#### Dataset records
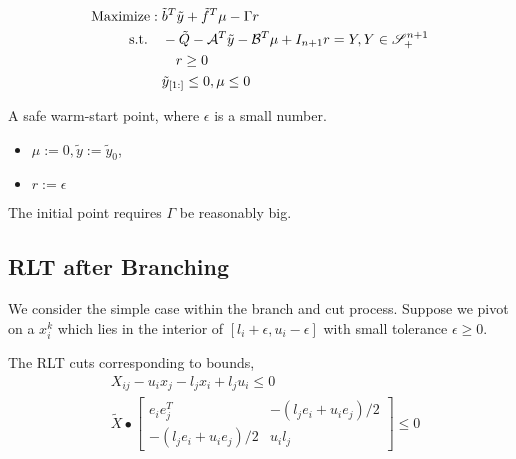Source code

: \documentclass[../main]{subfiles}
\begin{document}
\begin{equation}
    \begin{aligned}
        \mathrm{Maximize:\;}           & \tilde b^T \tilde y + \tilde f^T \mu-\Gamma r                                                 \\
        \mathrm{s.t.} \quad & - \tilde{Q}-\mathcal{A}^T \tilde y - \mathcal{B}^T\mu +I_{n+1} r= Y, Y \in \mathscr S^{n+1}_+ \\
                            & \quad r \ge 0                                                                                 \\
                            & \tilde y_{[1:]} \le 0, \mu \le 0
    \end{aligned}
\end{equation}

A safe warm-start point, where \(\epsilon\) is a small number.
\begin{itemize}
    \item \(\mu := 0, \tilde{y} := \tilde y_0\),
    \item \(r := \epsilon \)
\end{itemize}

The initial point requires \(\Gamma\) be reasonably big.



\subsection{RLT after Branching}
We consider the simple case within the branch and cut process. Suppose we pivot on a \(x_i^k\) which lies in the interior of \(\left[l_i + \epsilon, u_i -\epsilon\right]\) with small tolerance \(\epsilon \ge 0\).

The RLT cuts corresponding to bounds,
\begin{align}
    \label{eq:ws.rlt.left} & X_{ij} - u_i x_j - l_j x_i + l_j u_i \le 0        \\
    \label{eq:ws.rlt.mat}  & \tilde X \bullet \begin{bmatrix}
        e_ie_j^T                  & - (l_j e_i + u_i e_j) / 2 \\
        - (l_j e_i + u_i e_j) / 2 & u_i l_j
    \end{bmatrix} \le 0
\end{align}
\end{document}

==

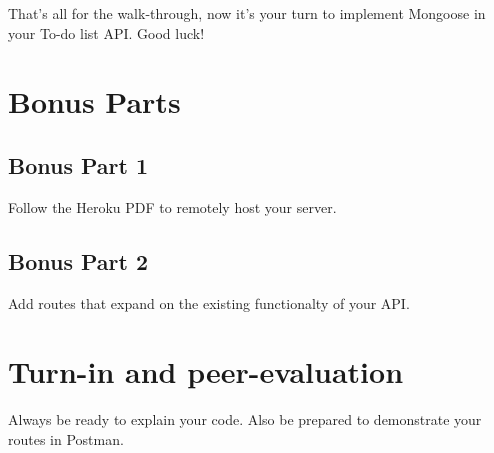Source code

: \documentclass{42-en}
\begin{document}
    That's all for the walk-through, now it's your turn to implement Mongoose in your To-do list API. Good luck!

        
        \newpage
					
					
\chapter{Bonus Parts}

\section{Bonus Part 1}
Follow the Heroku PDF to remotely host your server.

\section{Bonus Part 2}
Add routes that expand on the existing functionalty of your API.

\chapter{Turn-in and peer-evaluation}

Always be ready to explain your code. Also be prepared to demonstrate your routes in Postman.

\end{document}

* * *

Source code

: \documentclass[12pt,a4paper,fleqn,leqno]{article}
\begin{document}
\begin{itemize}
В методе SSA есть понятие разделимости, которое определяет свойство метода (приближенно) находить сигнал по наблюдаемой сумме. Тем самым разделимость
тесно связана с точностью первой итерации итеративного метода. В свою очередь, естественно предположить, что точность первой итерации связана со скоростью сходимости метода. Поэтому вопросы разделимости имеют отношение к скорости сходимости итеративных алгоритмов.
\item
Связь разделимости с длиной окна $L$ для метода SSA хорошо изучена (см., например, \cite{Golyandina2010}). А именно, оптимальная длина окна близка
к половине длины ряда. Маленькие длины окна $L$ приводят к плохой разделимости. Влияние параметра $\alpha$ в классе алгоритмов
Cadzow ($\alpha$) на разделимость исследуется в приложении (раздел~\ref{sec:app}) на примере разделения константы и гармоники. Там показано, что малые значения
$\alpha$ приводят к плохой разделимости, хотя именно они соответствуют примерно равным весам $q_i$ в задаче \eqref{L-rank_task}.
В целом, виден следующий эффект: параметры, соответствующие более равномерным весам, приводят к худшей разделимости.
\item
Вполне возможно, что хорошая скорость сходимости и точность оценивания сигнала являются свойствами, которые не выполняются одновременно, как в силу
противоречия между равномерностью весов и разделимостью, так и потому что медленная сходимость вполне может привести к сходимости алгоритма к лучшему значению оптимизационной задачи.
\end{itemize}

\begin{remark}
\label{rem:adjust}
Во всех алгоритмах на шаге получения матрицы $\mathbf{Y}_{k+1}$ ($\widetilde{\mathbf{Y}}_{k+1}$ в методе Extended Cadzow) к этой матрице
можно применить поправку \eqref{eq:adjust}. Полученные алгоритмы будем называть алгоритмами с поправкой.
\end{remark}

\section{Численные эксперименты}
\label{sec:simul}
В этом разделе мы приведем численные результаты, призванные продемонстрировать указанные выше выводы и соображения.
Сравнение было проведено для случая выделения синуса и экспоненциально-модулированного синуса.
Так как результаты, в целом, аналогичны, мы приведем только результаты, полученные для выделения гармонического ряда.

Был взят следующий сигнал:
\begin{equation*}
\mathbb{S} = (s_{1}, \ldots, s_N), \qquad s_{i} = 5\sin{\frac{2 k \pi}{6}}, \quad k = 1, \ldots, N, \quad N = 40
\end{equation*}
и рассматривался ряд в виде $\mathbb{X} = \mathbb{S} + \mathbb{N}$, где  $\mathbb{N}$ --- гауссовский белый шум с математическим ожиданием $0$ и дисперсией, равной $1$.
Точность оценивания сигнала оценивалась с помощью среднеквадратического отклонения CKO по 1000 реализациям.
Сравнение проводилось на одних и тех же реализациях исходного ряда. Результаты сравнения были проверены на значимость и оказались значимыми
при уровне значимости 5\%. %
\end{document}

#### The problem
Scan the material above for the word "приводят". Copy each line where it occurs.

#### Solution to this task
к половине длины ряда. Маленькие длины окна $L$ приводят к плохой разделимости. Влияние параметра $\alpha$ в классе алгоритмов
$\alpha$ приводят к плохой разделимости, хотя именно они соответствуют примерно равным весам $q_i$ в задаче \eqref{L-rank_task}.
В целом, виден следующий эффект: параметры, соответствующие более равномерным весам, приводят к худшей разделимости.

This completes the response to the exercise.